Professional ratings
Review scores
| Source | Rating |
| Allmusic |  |

==Track listing==
1. "Strongman" (Koski) – 2:16
2. "Reggae Gets Big in a Small Town" (Bonnel) – 1:57
3. "Smoke like a Girl" (Koski) – 2:35
4. "Lazer Attack" (Wickersham) – 2:16
5. "Politician" (McEntee, Koski) – 3:02
6. "Nine to Five" (McEntee, Koski, Dison) – 1:28
7. "Could You Lie?" (Koski) – 2:15
8. "Mommy Mommy" (Callis – 2:43 (a cover of "No" by The Rezillos)
9. "Scared" (Wickersham) – 2:31
10. "No Eager Men" (Koski) – 2:59
11. "Petty Wage" (Koski) – 1:54
12. "Hello Charlatan" (Koski) – 2:47
13. "Proven Song" (Koski) – 2:53
14. "These Pretty Pleasures" (Dison) – 2:55
15. "Mr. Norris" (Koski, Dison) – 3:01
16. "Here We Are Nowhere" (Cluney) – 0:57 (cover of a song by Stiff Little Fingers)

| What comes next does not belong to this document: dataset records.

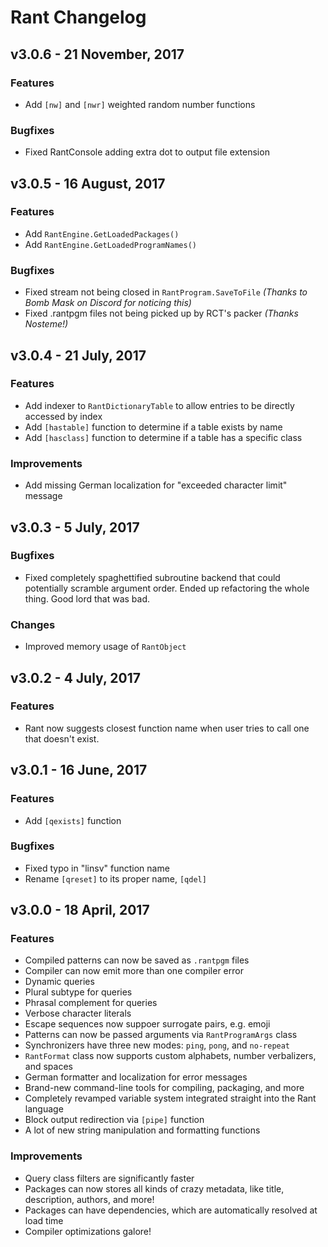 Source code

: # Rant Changelog

## v3.0.6 - 21 November, 2017

### Features
- Add `[nw]` and `[nwr]` weighted random number functions

### Bugfixes
- Fixed RantConsole adding extra dot to output file extension

## v3.0.5 - 16 August, 2017

### Features
- Add `RantEngine.GetLoadedPackages()`
- Add `RantEngine.GetLoadedProgramNames()`

### Bugfixes
- Fixed stream not being closed in `RantProgram.SaveToFile` _(Thanks to Bomb Mask on Discord for noticing this)_
- Fixed .rantpgm files not being picked up by RCT's packer _(Thanks Nosteme!)_

## v3.0.4 - 21 July, 2017

### Features
- Add indexer to `RantDictionaryTable` to allow entries to be directly accessed by index
- Add `[hastable]` function to determine if a table exists by name
- Add `[hasclass]` function to determine if a table has a specific class


### Improvements
- Add missing German localization for "exceeded character limit" message


## v3.0.3 - 5 July, 2017

### Bugfixes
- Fixed completely spaghettified subroutine backend that could potentially scramble argument order. Ended up refactoring the whole thing. Good lord that was bad.

### Changes
- Improved memory usage of `RantObject`

## v3.0.2 - 4 July, 2017

### Features
- Rant now suggests closest function name when user tries to call one that doesn't exist.

## v3.0.1 - 16 June, 2017

### Features
- Add `[qexists]` function

### Bugfixes
- Fixed typo in "linsv" function name
- Rename `[qreset]` to its proper name, `[qdel]`

## v3.0.0 - 18 April, 2017

### Features

- Compiled patterns can now be saved as `.rantpgm` files
- Compiler can now emit more than one compiler error
- Dynamic queries
- Plural subtype for queries
- Phrasal complement for queries
- Verbose character literals
- Escape sequences now suppoer surrogate pairs, e.g. emoji
- Patterns can now be passed arguments via `RantProgramArgs` class
- Synchronizers have three new modes: `ping`, `pong`, and `no-repeat`
- `RantFormat` class now supports custom alphabets, number verbalizers, and spaces
- German formatter and localization for error messages
- Brand-new command-line tools for compiling, packaging, and more
- Completely revamped variable system integrated straight into the Rant language
- Block output redirection via `[pipe]` function
- A lot of new string manipulation and formatting functions

### Improvements
- Query class filters are significantly faster
- Packages can now stores all kinds of crazy metadata, like title, description, authors, and more!
- Packages can have dependencies, which are automatically resolved at load time
- Compiler optimizations galore! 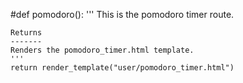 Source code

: #def pomodoro():
    '''
    This is the pomodoro timer route.

    Returns
    -------
    Renders the pomodoro_timer.html template.
    '''
    return render_template("user/pomodoro_timer.html")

Track #7 is from the band's first release, the 7-inch Gives You Strength EP. All nine tracks from Scared (10 inh E.P.) are present: here they are tracks #1, #2, #14, #9, #8, #15, #3, #6, and #13. Tracks #10, #11, #16, #12 are from the band's third release, the No Eager Men single .

Tracks #4 and #5 were previously unreleased.

==Credits==
- Johnny Peebucks (Bonnel) (vocals)
- Greg McEntee (drums)
- Darius Koski (guitar)
- Kevin Wickersham (bass)
- Max Huber (guitar)
- Joel Dison (guitar "on 1st 13 tracks")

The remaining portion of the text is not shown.